--- What is being asked ---
Each entry should be written out again exactly, so that nothing is lost.

Saved data entries
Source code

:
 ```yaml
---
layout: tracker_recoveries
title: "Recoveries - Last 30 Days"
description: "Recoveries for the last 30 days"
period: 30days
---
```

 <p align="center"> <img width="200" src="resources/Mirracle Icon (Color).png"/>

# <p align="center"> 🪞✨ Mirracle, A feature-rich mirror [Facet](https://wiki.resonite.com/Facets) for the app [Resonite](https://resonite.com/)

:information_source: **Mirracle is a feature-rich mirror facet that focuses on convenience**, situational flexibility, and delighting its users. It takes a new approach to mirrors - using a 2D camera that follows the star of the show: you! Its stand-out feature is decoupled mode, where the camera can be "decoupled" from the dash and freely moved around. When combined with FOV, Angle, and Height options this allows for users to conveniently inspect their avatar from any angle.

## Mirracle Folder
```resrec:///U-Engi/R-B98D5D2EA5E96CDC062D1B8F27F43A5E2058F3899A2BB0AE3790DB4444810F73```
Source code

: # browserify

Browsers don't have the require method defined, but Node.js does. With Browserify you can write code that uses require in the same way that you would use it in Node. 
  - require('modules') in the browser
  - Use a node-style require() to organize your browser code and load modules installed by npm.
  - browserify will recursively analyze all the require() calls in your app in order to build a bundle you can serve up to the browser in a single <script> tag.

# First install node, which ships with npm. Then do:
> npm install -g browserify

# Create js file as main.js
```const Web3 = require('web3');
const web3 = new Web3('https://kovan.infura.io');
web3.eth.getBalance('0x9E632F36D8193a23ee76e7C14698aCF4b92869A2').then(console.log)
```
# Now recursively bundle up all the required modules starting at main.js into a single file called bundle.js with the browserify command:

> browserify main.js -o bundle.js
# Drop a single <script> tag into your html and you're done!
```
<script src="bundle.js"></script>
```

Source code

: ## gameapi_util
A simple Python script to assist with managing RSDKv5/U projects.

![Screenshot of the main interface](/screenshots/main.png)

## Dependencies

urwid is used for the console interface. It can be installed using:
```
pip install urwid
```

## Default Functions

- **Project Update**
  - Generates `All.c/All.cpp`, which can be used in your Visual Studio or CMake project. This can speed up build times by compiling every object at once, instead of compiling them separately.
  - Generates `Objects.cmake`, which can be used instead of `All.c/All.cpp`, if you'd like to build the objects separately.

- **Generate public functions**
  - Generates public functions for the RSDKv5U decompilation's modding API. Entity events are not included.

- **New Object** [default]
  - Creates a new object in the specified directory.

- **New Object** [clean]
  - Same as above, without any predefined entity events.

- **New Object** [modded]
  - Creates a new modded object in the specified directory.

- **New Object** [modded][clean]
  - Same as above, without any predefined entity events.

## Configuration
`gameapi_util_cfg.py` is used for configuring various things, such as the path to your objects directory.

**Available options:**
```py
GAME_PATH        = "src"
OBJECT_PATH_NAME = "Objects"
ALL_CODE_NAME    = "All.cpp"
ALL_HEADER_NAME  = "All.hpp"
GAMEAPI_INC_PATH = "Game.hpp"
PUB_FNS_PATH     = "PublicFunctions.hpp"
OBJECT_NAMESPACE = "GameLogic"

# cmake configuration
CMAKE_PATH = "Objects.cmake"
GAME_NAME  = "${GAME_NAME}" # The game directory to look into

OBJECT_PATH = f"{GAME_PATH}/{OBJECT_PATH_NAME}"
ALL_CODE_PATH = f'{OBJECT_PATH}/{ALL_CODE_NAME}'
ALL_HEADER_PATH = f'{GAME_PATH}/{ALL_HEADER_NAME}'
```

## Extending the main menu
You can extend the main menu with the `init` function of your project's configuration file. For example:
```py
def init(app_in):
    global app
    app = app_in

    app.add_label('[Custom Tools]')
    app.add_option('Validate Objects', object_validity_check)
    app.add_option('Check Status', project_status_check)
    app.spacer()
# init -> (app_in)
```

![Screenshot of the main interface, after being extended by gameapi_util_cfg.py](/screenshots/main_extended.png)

--- Task answer ---
Source code

:
 ```yaml
---
layout: tracker_recoveries
title: "Recoveries - Last 30 Days"
description: "Recoveries for the last 30 days"
period: 30days
---
```

 <p align="center"> <img width="200" src="resources/Mirracle Icon (Color).png"/>

# <p align="center"> 🪞✨ Mirracle, A feature-rich mirror [Facet](https://wiki.resonite.com/Facets) for the app [Resonite](https://resonite.com/)

:information_source: **Mirracle is a feature-rich mirror facet that focuses on convenience**, situational flexibility, and delighting its users. It takes a new approach to mirrors - using a 2D camera that follows the star of the show: you! Its stand-out feature is decoupled mode, where the camera can be "decoupled" from the dash and freely moved around. When combined with FOV, Angle, and Height options this allows for users to conveniently inspect their avatar from any angle.

## Mirracle Folder
```resrec:///U-Engi/R-B98D5D2EA5E96CDC062D1B8F27F43A5E2058F3899A2BB0AE3790DB4444810F73```
Source code

: # browserify

Browsers don't have the require method defined, but Node.js does. With Browserify you can write code that uses require in the same way that you would use it in Node. 
  - require('modules') in the browser
  - Use a node-style require() to organize your browser code and load modules installed by npm.
  - browserify will recursively analyze all the require() calls in your app in order to build a bundle you can serve up to the browser in a single <script> tag.

# First install node, which ships with npm. Then do:
> npm install -g browserify

# Create js file as main.js
```const Web3 = require('web3');
const web3 = new Web3('https://kovan.infura.io');
web3.eth.getBalance('0x9E632F36D8193a23ee76e7C14698aCF4b92869A2').then(console.log)
```
# Now recursively bundle up all the required modules starting at main.js into a single file called bundle.js with the browserify command:

> browserify main.js -o bundle.js
# Drop a single <script> tag into your html and you're done!
```
<script src="bundle.js"></script>
```

Source code

: ## gameapi_util
A simple Python script to assist with managing RSDKv5/U projects.

![Screenshot of the main interface](/screenshots/main.png)

## Dependencies

urwid is used for the console interface. It can be installed using:
```
pip install urwid
```

## Default Functions

- **Project Update**
  - Generates `All.c/All.cpp`, which can be used in your Visual Studio or CMake project. This can speed up build times by compiling every object at once, instead of compiling them separately.
  - Generates `Objects.cmake`, which can be used instead of `All.c/All.cpp`, if you'd like to build the objects separately.

- **Generate public functions**
  - Generates public functions for the RSDKv5U decompilation's modding API. Entity events are not included.

- **New Object** [default]
  - Creates a new object in the specified directory.

- **New Object** [clean]
  - Same as above, without any predefined entity events.

- **New Object** [modded]
  - Creates a new modded object in the specified directory.

- **New Object** [modded][clean]
  - Same as above, without any predefined entity events.

## Configuration
`gameapi_util_cfg.py` is used for configuring various things, such as the path to your objects directory.

**Available options:**
```py
GAME_PATH        = "src"
OBJECT_PATH_NAME = "Objects"
ALL_CODE_NAME    = "All.cpp"
ALL_HEADER_NAME  = "All.hpp"
GAMEAPI_INC_PATH = "Game.hpp"
PUB_FNS_PATH     = "PublicFunctions.hpp"
OBJECT_NAMESPACE = "GameLogic"

# cmake configuration
CMAKE_PATH = "Objects.cmake"
GAME_NAME  = "${GAME_NAME}" # The game directory to look into

OBJECT_PATH = f"{GAME_PATH}/{OBJECT_PATH_NAME}"
ALL_CODE_PATH = f'{OBJECT_PATH}/{ALL_CODE_NAME}'
ALL_HEADER_PATH = f'{GAME_PATH}/{ALL_HEADER_NAME}'
```

## Extending the main menu
You can extend the main menu with the `init` function of your project's configuration file. For example:
```py
def init(app_in):
    global app
    app = app_in

    app.add_label('[Custom Tools]')
    app.add_option('Validate Objects', object_validity_check)
    app.add_option('Check Status', project_status_check)
    app.spacer()
# init -> (app_in)
```

![Screenshot of the main interface, after being extended by gameapi_util_cfg.py](/screenshots/main_extended.png)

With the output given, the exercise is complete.